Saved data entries
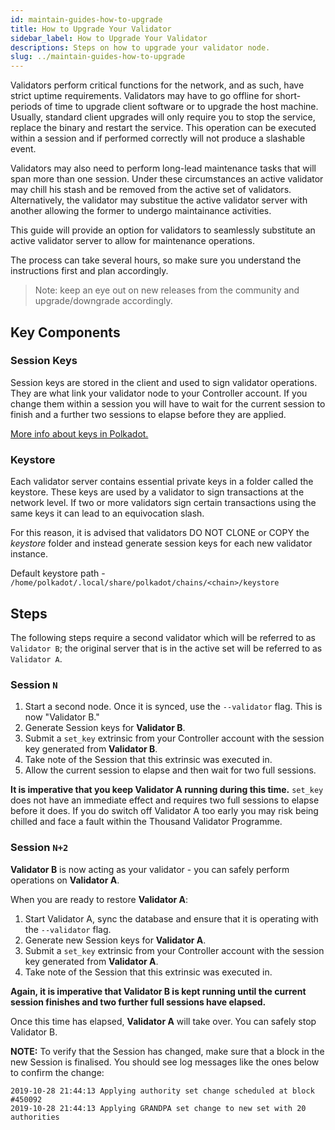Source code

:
```yaml
---
id: maintain-guides-how-to-upgrade
title: How to Upgrade Your Validator
sidebar_label: How to Upgrade Your Validator
descriptions: Steps on how to upgrade your validator node.
slug: ../maintain-guides-how-to-upgrade
---
```


Validators perform critical functions for the network, and as such, have strict uptime requirements. Validators may have to go offline for short-periods of time to upgrade client software or to upgrade the host machine. Usually, standard client upgrades will only require you to stop the service, replace the binary and restart the service.  This operation can be executed within a session and if performed correctly will not produce a slashable event.

Validators may also need to perform long-lead maintenance tasks that will span more than one session.  Under these circumstances an active validator may chill his stash and be removed from the active set of validators.  Alternatively, the validator may substitue the active validator server with another allowing the former to undergo maintainance activities.

This guide will provide an option for validators to seamlessly substitute an active validator server to allow for maintenance operations. 

The process can take several hours, so make sure you understand the instructions first and plan accordingly.

> Note: keep an eye out on new releases from the community and upgrade/downgrade accordingly.

## Key Components

### Session Keys

Session keys are stored in the client and used to sign validator operations. They are what link your validator node to your Controller account. If you change them within a session you will have to wait for the current session to finish and a further two sessions to elapse before they are applied.

[More info about keys in Polkadot.](../learn/learn-keys.md)

### Keystore

Each validator server contains essential private keys in a folder called the keystore. These keys are used by a validator to sign transactions at the network level.  If two or more validators sign certain transactions using the same keys it can lead to an equivocation slash.

For this reason, it is advised that validators DO NOT CLONE or COPY the *keystore* folder and instead generate session keys for each new validator instance.

Default keystore path - `/home/polkadot/.local/share/polkadot/chains/<chain>/keystore`
   

## Steps

The following steps require a second validator which will be referred to as `Validator B`; the original server that is in the active set will be referred to as `Validator A`.

### Session `N`

1. Start a second node. Once it is synced, use the `--validator` flag. This is now "Validator B."
2. Generate Session keys for **Validator B**.
3. Submit a `set_key` extrinsic from your Controller account with the session key generated from **Validator B**.
4. Take note of the Session that this extrinsic was executed in.
5. Allow the current session to elapse and then wait for two full sessions. 

**It is imperative that you keep Validator A running during this time.** `set_key` does not have an immediate effect and requires two full sessions to elapse before it does.  If you do switch off Validator A too early you may risk being chilled and face a fault within the Thousand Validator Programme.

### Session `N+2`

**Validator B** is now acting as your validator - you can safely perform operations on **Validator A**.

When you are ready to restore **Validator A**:

1. Start Validator A, sync the database and ensure that it is operating with the `--validator` flag.
2. Generate new Session keys for **Validator A**.
3. Submit a `set_key` extrinsic from your Controller account with the session key generated from **Validator A**.
4. Take note of the Session that this extrinsic was executed in.

**Again, it is imperative that Validator B is kept running until the current session finishes and two further full sessions have elapsed.**

Once this time has elapsed, **Validator A** will take over. You can safely stop Validator B.

**NOTE:** To verify that the Session has changed, make sure that a block in the new Session is finalised. You should see log messages like the ones below to confirm the change:

```
2019-10-28 21:44:13 Applying authority set change scheduled at block #450092
2019-10-28 21:44:13 Applying GRANDPA set change to new set with 20 authorities
```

Goal of the exercise >> Every record gets retyped exactly; no picture goes into the copy.

Exercise result >>
Source code

:
```yaml
---
id: maintain-guides-how-to-upgrade
title: How to Upgrade Your Validator
sidebar_label: How to Upgrade Your Validator
descriptions: Steps on how to upgrade your validator node.
slug: ../maintain-guides-how-to-upgrade
---
```


Validators perform critical functions for the network, and as such, have strict uptime requirements. Validators may have to go offline for short-periods of time to upgrade client software or to upgrade the host machine. Usually, standard client upgrades will only require you to stop the service, replace the binary and restart the service.  This operation can be executed within a session and if performed correctly will not produce a slashable event.

Validators may also need to perform long-lead maintenance tasks that will span more than one session.  Under these circumstances an active validator may chill his stash and be removed from the active set of validators.  Alternatively, the validator may substitue the active validator server with another allowing the former to undergo maintainance activities.

This guide will provide an option for validators to seamlessly substitute an active validator server to allow for maintenance operations. 

The process can take several hours, so make sure you understand the instructions first and plan accordingly.

> Note: keep an eye out on new releases from the community and upgrade/downgrade accordingly.

## Key Components

### Session Keys

Session keys are stored in the client and used to sign validator operations. They are what link your validator node to your Controller account. If you change them within a session you will have to wait for the current session to finish and a further two sessions to elapse before they are applied.

[More info about keys in Polkadot.](../learn/learn-keys.md)

### Keystore

Each validator server contains essential private keys in a folder called the keystore. These keys are used by a validator to sign transactions at the network level.  If two or more validators sign certain transactions using the same keys it can lead to an equivocation slash.

For this reason, it is advised that validators DO NOT CLONE or COPY the *keystore* folder and instead generate session keys for each new validator instance.

Default keystore path - `/home/polkadot/.local/share/polkadot/chains/<chain>/keystore`
   

## Steps

The following steps require a second validator which will be referred to as `Validator B`; the original server that is in the active set will be referred to as `Validator A`.

### Session `N`

1. Start a second node. Once it is synced, use the `--validator` flag. This is now "Validator B."
2. Generate Session keys for **Validator B**.
3. Submit a `set_key` extrinsic from your Controller account with the session key generated from **Validator B**.
4. Take note of the Session that this extrinsic was executed in.
5. Allow the current session to elapse and then wait for two full sessions. 

**It is imperative that you keep Validator A running during this time.** `set_key` does not have an immediate effect and requires two full sessions to elapse before it does.  If you do switch off Validator A too early you may risk being chilled and face a fault within the Thousand Validator Programme.

### Session `N+2`

**Validator B** is now acting as your validator - you can safely perform operations on **Validator A**.

When you are ready to restore **Validator A**:

1. Start Validator A, sync the database and ensure that it is operating with the `--validator` flag.
2. Generate new Session keys for **Validator A**.
3. Submit a `set_key` extrinsic from your Controller account with the session key generated from **Validator A**.
4. Take note of the Session that this extrinsic was executed in.

**Again, it is imperative that Validator B is kept running until the current session finishes and two further full sessions have elapsed.**

Once this time has elapsed, **Validator A** will take over. You can safely stop Validator B.

**NOTE:** To verify that the Session has changed, make sure that a block in the new Session is finalised. You should see log messages like the ones below to confirm the change:

```
2019-10-28 21:44:13 Applying authority set change scheduled at block #450092
2019-10-28 21:44:13 Applying GRANDPA set change to new set with 20 authorities
```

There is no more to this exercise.